Organic electronics is a field of materials science concerning the design, synthesis, characterization, and application of organic small molecules or polymers that show desirable electronic properties such as conductivity. Unlike conventional inorganic conductors and semiconductors, organic electronic materials are constructed from organic (carbon-based) small molecules or polymers using synthetic strategies developed in the context of organic and polymer chemistry. One of the promised benefits of organic electronics is their potential low cost compared to traditional inorganic electronics. Attractive properties of polymeric conductors include their electrical conductivity that can be varied by the concentrations of dopants. Relative to metals, they have mechanical flexibility. Some have high thermal stability.
One class of materials of interest in organic electronics are electrical conductive, i.e. substances that can transmit electrical charges with low resistivity. Traditionally, conductive materials are inorganic. Classical (and still technologically dominant) conductive materials are metals such as copper and aluminum as well as many alloys.

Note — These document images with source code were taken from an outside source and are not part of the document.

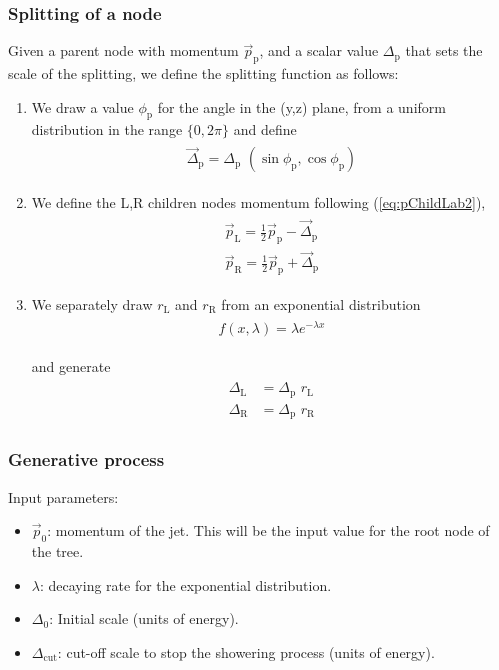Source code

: \documentclass[12pt]{article}
\newcommand{\bea}{\begin{eqnarray}\begin{aligned}}
\newcommand{\eea}{\end{aligned}\end{eqnarray}}
\begin{document}
\subsubsection{Splitting of a node}

Given a parent node with momentum $\vec{p}_\text{p}$, and a scalar value $\Delta_{\text{p}}$ that sets the scale of the splitting, we define the splitting function as follows:
\begin{enumerate}

\item We draw a value $\phi_\text{p}$ for the angle in the (y,z) plane, from a uniform distribution in the range $\{0,2\pi\}$ and define
\bea\label{eq:Deltavec}
\vec{\Delta}_\text{p}= \Delta_\text{p}\,\,(\sin\phi_\text{p},\cos\phi_\text{p})
\eea 

\item We define the L,R children nodes momentum following (\ref{eq:pChildLab2}),
\bea\label{eq:pLR}
\vec{p}_\text{L}= \frac{1}{2} \vec{p}_\text{p} - \vec{\Delta}_\text{p}  \\
\vec{p}_\text{R}= \frac{1}{2} \vec{p}_\text{p} +\vec{\Delta}_\text{p}
\eea

\item We separately draw $r_\text{L}$ and $r_\text{R}$ from an exponential distribution 
\bea \label{eq:exponential}
f(x,\lambda)=\lambda e^{-\lambda x} 
\eea

and generate
\bea
\Delta_\text{L} &= \Delta_\text{p} \,\, r_\text{L}\\
\Delta_\text{R} &= \Delta_\text{p} \,\, r_\text{R}
\eea

\end{enumerate}

\subsubsection{Generative process}

Input parameters:
\begin{itemize}

\item $\vec{p}_0$: momentum of the jet. This will be the input value for the root node of the tree.
\item $\lambda$: decaying rate for the exponential distribution.
\item $\Delta_0$: Initial scale (units of energy). 
\item $\Delta_\text{cut}$: cut-off scale to stop the showering process (units of energy). 

\end{itemize}
\end{document}
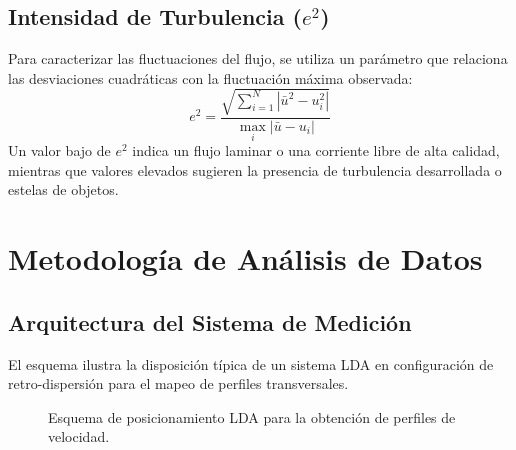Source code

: \documentclass[11pt, a4paper]{article}
\begin{document}
\subsection{Intensidad de Turbulencia ($e^2$)}
Para caracterizar las fluctuaciones del flujo, se utiliza un parámetro que relaciona las desviaciones cuadráticas con la fluctuación máxima observada:
\begin{equation}
    e^2 = \frac{\sqrt{\sum_{i=1}^N | \bar{u}^2 - u_i^2 |}}{\max_i | \bar{u} - u_i |}
\end{equation}
Un valor bajo de $e^2$ indica un flujo laminar o una corriente libre de alta calidad, mientras que valores elevados sugieren la presencia de turbulencia desarrollada o estelas de objetos.

\section{Metodología de Análisis de Datos}

\subsection{Arquitectura del Sistema de Medición}
El esquema ilustra la disposición típica de un sistema LDA en configuración de retro-dispersión para el mapeo de perfiles transversales.

\begin{figure}[htbp]
    \centering
    \caption{Esquema de posicionamiento LDA para la obtención de perfiles de velocidad.}
\end{figure}
\end{document}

The earliest reported organic conductive material, polyaniline, was described by Henry Letheby in 1862. Work on other polymeric organic materials began in earnest in the 1960s, A high conductivity of 1 S/cm (S = Siemens) was reported in 1963 for a derivative of tetraiodopyrrole. In 1977, it was discovered that polyacetylene can be oxidized with halogens to produce conducting materials from either insulating or semiconducting materials. The 2000 Nobel Prize in Chemistry was awarded to Alan J. Heeger, Alan G. MacDiarmid, and Hideki Shirakawa jointly for their work on conductive polymers. These and many other workers identified large families of electrically conducting polymers including polythiophene, polyphenylene sulfide, and others.